Commenting on the recommendation, MMLP issued the following statement:

We are pleased that Glass Lewis has joined leading independent proxy advisory firm Institutional Shareholder Services Inc. (“ISS”) in supporting the unanimous recommendation of the Conflicts Committee and Board of Directors of MMLP’s General Partner (the “GP Board”) that unitholders vote “FOR” the pending transaction with MRMC. The Glass Lewis report further validates MMLP’s position that the MRMC transaction maximizes value for and is in the best interests of unitholders, including unaffiliated unitholders, by delivering immediate, certain, premium value to unitholders. Glass Lewis’ report notes the robust review process undertaken by the independent Conflicts Committee and the significant downside risks associated with continuing to operate as a standalone public company. Glass Lewis also highlights the inaccurate and misleading statements made by Nut Tree and Caspian, and the fact that they are not MMLP unitholders.

Your Vote is Important!

The Conflicts Committee and the GP Board unanimously recommend that unitholders follow the recommendation of Glass Lewis and ISS and vote “FOR” the proposal to approve the MRMC transaction using the WHITE proxy card or WHITE voting instruction form.

Please simply DISCARD any gold proxy card you may receive from Nut Tree Capital Management L.P. and Caspian Capital L.P. If you inadvertently voted using a gold proxy card, you may cancel that vote simply by voting again TODAY using the WHITE proxy card or WHITE voting instruction form. Only your latest dated vote will count!

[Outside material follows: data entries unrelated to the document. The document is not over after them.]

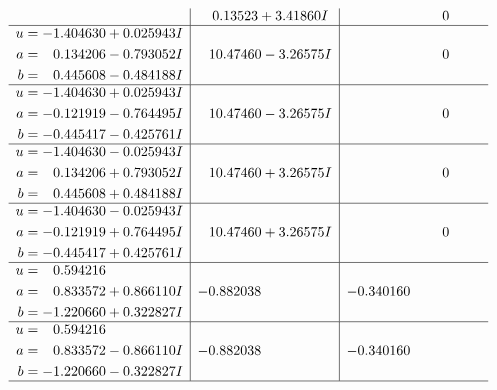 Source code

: \documentclass[1p]{elsarticle_modified}
\theoremstyle{definition}
\begin{document}
$$\begin{array}{c|c|c}
 & \phantom{-}0.13523 + 3.41860 I & \phantom{-0.000000 } 0 \\ \hline\begin{aligned}
u &= -1.404630 + 0.025943 I \\
a &= \phantom{-}0.134206 - 0.793052 I \\
b &= \phantom{-}0.445608 - 0.484188 I\end{aligned}
 & \phantom{-}10.47460 - 3.26575 I & \phantom{-0.000000 } 0 \\ \hline\begin{aligned}
u &= -1.404630 + 0.025943 I \\
a &= -0.121919 - 0.764495 I \\
b &= -0.445417 - 0.425761 I\end{aligned}
 & \phantom{-}10.47460 - 3.26575 I & \phantom{-0.000000 } 0 \\ \hline\begin{aligned}
u &= -1.404630 - 0.025943 I \\
a &= \phantom{-}0.134206 + 0.793052 I \\
b &= \phantom{-}0.445608 + 0.484188 I\end{aligned}
 & \phantom{-}10.47460 + 3.26575 I & \phantom{-0.000000 } 0 \\ \hline\begin{aligned}
u &= -1.404630 - 0.025943 I \\
a &= -0.121919 + 0.764495 I \\
b &= -0.445417 + 0.425761 I\end{aligned}
 & \phantom{-}10.47460 + 3.26575 I & \phantom{-0.000000 } 0 \\ \hline\begin{aligned}
u &= \phantom{-}0.594216\phantom{ +0.000000I} \\
a &= \phantom{-}0.833572 + 0.866110 I \\
b &= -1.220660 + 0.322827 I\end{aligned}
 & -0.882038\phantom{ +0.000000I} & -0.340160\phantom{ +0.000000I} \\ \hline\begin{aligned}
u &= \phantom{-}0.594216\phantom{ +0.000000I} \\
a &= \phantom{-}0.833572 - 0.866110 I \\
b &= -1.220660 - 0.322827 I\end{aligned}
 & -0.882038\phantom{ +0.000000I} & -0.340160\phantom{ +0.000000I}\\
 \hline 
 \end{array}$$\newpage$$\begin{array}{c|c|c}  

\end{array}$$
\end{document}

Unitholders who have questions or would like additional information or assistance voting their units should contact MMLP’s proxy solicitor:

Innisfree M&A Incorporated

Toll-free at (877) 750-8334 (from the U.S. and Canada)

or at +1 (412) 232-3651 (from other countries)

Advisors

The Conflicts Committee engaged Munsch Hardt Kopf & Harr, P.C., Potter Anderson & Corroon LLP, and Houlihan Lokey, Inc. as its legal and financial advisors. MRMC engaged Baker Botts L.L.P. and Wells Fargo Securities, LLC as its legal and financial advisors.

About MMLP

Martin Midstream Partners L.P. (NASDAQ: MMLP) headquartered in Kilgore, Texas, is a publicly traded limited partnership with a diverse set of operations focused primarily in the Gulf Coast region of the United States. MMLP’s primary business lines include: (1) terminalling, processing, and storage services for petroleum products and by-products; (2) land and marine transportation services for petroleum products and by-products, chemicals, and specialty products; (3) sulfur and sulfur-based products processing, manufacturing, marketing, and distribution; and (4) marketing, distribution, and transportation services for natural gas liquids and blending and packaging services for specialty lubricants and grease. To learn more, visit www.MMLP.com. Follow Martin Midstream Partners L.P. on LinkedIn, Facebook, and X (formerly known as Twitter).

About MRMC

MRMC, through its various subsidiaries, is an independent provider of marketing and distribution of hydrocarbon and hydrocarbon by-products including asphalt, diesel, natural gas liquids (“NGLs”), crude oil, base and process oils, and other bulk tank liquids. Martin Resource LLC is a wholly owned subsidiary of MRMC that does not engage in any business other than owning 100% of the equity interests in the General Partner. Cross Oil Refining & Marketing, Inc. is a wholly owned subsidiary of MRMC and is engaged in the business of providing base and process oils. Martin Product Sales LLC is a wholly owned subsidiary of MRMC and is engaged in the business of marketing and distributing commodities including asphalt, NGLs, and other petroleum based products.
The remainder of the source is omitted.